Task objective:
All entries below are to be reproduced exactly.

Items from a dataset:
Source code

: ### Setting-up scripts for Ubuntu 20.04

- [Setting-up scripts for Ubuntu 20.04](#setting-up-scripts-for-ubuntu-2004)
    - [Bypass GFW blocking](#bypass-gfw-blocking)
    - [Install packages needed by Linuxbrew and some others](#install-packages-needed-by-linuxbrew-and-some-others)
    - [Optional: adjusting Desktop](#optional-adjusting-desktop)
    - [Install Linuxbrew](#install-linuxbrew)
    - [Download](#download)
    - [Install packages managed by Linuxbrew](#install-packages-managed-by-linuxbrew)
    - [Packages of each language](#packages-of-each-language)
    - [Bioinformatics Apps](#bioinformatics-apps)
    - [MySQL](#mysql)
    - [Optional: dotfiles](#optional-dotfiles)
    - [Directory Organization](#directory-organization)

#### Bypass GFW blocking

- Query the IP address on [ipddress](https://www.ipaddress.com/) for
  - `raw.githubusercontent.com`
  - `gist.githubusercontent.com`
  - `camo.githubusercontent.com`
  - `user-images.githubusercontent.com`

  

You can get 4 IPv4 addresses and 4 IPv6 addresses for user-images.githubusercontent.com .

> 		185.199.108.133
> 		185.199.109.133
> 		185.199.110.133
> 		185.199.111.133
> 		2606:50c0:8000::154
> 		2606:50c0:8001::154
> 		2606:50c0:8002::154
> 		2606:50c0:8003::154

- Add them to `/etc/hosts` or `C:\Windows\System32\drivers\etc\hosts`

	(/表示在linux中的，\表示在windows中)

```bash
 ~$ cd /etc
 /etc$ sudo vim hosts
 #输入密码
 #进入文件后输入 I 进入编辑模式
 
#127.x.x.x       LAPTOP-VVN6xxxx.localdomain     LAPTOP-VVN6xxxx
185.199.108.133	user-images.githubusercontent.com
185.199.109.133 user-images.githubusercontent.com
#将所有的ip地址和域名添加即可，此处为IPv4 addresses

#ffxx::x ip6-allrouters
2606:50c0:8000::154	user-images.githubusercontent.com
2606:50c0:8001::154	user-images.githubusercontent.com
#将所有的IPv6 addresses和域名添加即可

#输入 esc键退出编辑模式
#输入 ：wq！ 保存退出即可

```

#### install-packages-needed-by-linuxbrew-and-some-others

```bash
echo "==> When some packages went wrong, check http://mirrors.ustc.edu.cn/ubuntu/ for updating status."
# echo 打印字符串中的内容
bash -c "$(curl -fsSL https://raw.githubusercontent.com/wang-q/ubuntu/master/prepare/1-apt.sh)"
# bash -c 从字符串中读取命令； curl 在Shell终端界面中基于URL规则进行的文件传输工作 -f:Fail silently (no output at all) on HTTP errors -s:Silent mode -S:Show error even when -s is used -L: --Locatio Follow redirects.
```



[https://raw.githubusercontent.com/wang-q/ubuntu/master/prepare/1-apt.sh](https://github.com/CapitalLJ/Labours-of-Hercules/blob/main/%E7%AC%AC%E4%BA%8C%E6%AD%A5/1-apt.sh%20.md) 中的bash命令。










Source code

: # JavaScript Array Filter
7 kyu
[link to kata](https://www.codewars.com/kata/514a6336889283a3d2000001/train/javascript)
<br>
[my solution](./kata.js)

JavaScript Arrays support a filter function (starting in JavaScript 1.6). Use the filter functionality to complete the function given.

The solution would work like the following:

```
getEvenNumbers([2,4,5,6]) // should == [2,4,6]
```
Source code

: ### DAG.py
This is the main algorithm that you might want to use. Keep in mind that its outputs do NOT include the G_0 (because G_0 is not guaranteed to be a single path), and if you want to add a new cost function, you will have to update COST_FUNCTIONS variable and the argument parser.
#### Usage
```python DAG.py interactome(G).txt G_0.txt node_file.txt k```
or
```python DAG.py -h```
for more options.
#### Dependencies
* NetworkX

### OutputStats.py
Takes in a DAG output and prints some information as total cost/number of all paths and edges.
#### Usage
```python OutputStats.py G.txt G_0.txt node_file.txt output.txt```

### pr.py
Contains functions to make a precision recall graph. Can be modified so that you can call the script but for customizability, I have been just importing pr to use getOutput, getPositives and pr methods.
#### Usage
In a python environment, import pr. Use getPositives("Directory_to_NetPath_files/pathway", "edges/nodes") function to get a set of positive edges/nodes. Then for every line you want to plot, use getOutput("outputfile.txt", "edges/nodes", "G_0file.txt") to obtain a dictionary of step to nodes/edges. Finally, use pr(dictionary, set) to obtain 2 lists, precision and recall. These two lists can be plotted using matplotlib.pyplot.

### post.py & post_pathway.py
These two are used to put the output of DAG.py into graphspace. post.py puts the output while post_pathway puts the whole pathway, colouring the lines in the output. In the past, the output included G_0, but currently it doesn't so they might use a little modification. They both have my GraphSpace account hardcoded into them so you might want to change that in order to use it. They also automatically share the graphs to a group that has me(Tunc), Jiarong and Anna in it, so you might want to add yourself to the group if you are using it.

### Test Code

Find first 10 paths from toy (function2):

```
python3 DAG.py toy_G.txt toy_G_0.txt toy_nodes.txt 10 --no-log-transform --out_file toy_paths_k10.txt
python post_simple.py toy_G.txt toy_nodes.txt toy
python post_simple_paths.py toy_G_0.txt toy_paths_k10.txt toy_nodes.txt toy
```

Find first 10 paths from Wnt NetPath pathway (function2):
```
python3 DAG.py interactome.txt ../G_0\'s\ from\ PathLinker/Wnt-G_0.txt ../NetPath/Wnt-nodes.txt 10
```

Response area:
Source code

: ### Setting-up scripts for Ubuntu 20.04

- [Setting-up scripts for Ubuntu 20.04](#setting-up-scripts-for-ubuntu-2004)
    - [Bypass GFW blocking](#bypass-gfw-blocking)
    - [Install packages needed by Linuxbrew and some others](#install-packages-needed-by-linuxbrew-and-some-others)
    - [Optional: adjusting Desktop](#optional-adjusting-desktop)
    - [Install Linuxbrew](#install-linuxbrew)
    - [Download](#download)
    - [Install packages managed by Linuxbrew](#install-packages-managed-by-linuxbrew)
    - [Packages of each language](#packages-of-each-language)
    - [Bioinformatics Apps](#bioinformatics-apps)
    - [MySQL](#mysql)
    - [Optional: dotfiles](#optional-dotfiles)
    - [Directory Organization](#directory-organization)

#### Bypass GFW blocking

- Query the IP address on [ipddress](https://www.ipaddress.com/) for
  - `raw.githubusercontent.com`
  - `gist.githubusercontent.com`
  - `camo.githubusercontent.com`
  - `user-images.githubusercontent.com`

  

You can get 4 IPv4 addresses and 4 IPv6 addresses for user-images.githubusercontent.com .

> 		185.199.108.133
> 		185.199.109.133
> 		185.199.110.133
> 		185.199.111.133
> 		2606:50c0:8000::154
> 		2606:50c0:8001::154
> 		2606:50c0:8002::154
> 		2606:50c0:8003::154

- Add them to `/etc/hosts` or `C:\Windows\System32\drivers\etc\hosts`

	(/表示在linux中的，\表示在windows中)

```bash
 ~$ cd /etc
 /etc$ sudo vim hosts
 #输入密码
 #进入文件后输入 I 进入编辑模式
 
#127.x.x.x       LAPTOP-VVN6xxxx.localdomain     LAPTOP-VVN6xxxx
185.199.108.133	user-images.githubusercontent.com
185.199.109.133 user-images.githubusercontent.com
#将所有的ip地址和域名添加即可，此处为IPv4 addresses

#ffxx::x ip6-allrouters
2606:50c0:8000::154	user-images.githubusercontent.com
2606:50c0:8001::154	user-images.githubusercontent.com
#将所有的IPv6 addresses和域名添加即可

#输入 esc键退出编辑模式
#输入 ：wq！ 保存退出即可

```

#### install-packages-needed-by-linuxbrew-and-some-others

```bash
echo "==> When some packages went wrong, check http://mirrors.ustc.edu.cn/ubuntu/ for updating status."
# echo 打印字符串中的内容
bash -c "$(curl -fsSL https://raw.githubusercontent.com/wang-q/ubuntu/master/prepare/1-apt.sh)"
# bash -c 从字符串中读取命令； curl 在Shell终端界面中基于URL规则进行的文件传输工作 -f:Fail silently (no output at all) on HTTP errors -s:Silent mode -S:Show error even when -s is used -L: --Locatio Follow redirects.
```



[https://raw.githubusercontent.com/wang-q/ubuntu/master/prepare/1-apt.sh](https://github.com/CapitalLJ/Labours-of-Hercules/blob/main/%E7%AC%AC%E4%BA%8C%E6%AD%A5/1-apt.sh%20.md) 中的bash命令。










Source code

: # JavaScript Array Filter
7 kyu
[link to kata](https://www.codewars.com/kata/514a6336889283a3d2000001/train/javascript)
<br>
[my solution](./kata.js)

JavaScript Arrays support a filter function (starting in JavaScript 1.6). Use the filter functionality to complete the function given.

The solution would work like the following:

```
getEvenNumbers([2,4,5,6]) // should == [2,4,6]
```
Source code

: ### DAG.py
This is the main algorithm that you might want to use. Keep in mind that its outputs do NOT include the G_0 (because G_0 is not guaranteed to be a single path), and if you want to add a new cost function, you will have to update COST_FUNCTIONS variable and the argument parser.
#### Usage
```python DAG.py interactome(G).txt G_0.txt node_file.txt k```
or
```python DAG.py -h```
for more options.
#### Dependencies
* NetworkX

### OutputStats.py
Takes in a DAG output and prints some information as total cost/number of all paths and edges.
#### Usage
```python OutputStats.py G.txt G_0.txt node_file.txt output.txt```

### pr.py
Contains functions to make a precision recall graph. Can be modified so that you can call the script but for customizability, I have been just importing pr to use getOutput, getPositives and pr methods.
#### Usage
In a python environment, import pr. Use getPositives("Directory_to_NetPath_files/pathway", "edges/nodes") function to get a set of positive edges/nodes. Then for every line you want to plot, use getOutput("outputfile.txt", "edges/nodes", "G_0file.txt") to obtain a dictionary of step to nodes/edges. Finally, use pr(dictionary, set) to obtain 2 lists, precision and recall. These two lists can be plotted using matplotlib.pyplot.

### post.py & post_pathway.py
These two are used to put the output of DAG.py into graphspace. post.py puts the output while post_pathway puts the whole pathway, colouring the lines in the output. In the past, the output included G_0, but currently it doesn't so they might use a little modification. They both have my GraphSpace account hardcoded into them so you might want to change that in order to use it. They also automatically share the graphs to a group that has me(Tunc), Jiarong and Anna in it, so you might want to add yourself to the group if you are using it.

### Test Code

Find first 10 paths from toy (function2):

```
python3 DAG.py toy_G.txt toy_G_0.txt toy_nodes.txt 10 --no-log-transform --out_file toy_paths_k10.txt
python post_simple.py toy_G.txt toy_nodes.txt toy
python post_simple_paths.py toy_G_0.txt toy_paths_k10.txt toy_nodes.txt toy
```

Find first 10 paths from Wnt NetPath pathway (function2):
```
python3 DAG.py interactome.txt ../G_0\'s\ from\ PathLinker/Wnt-G_0.txt ../NetPath/Wnt-nodes.txt 10
```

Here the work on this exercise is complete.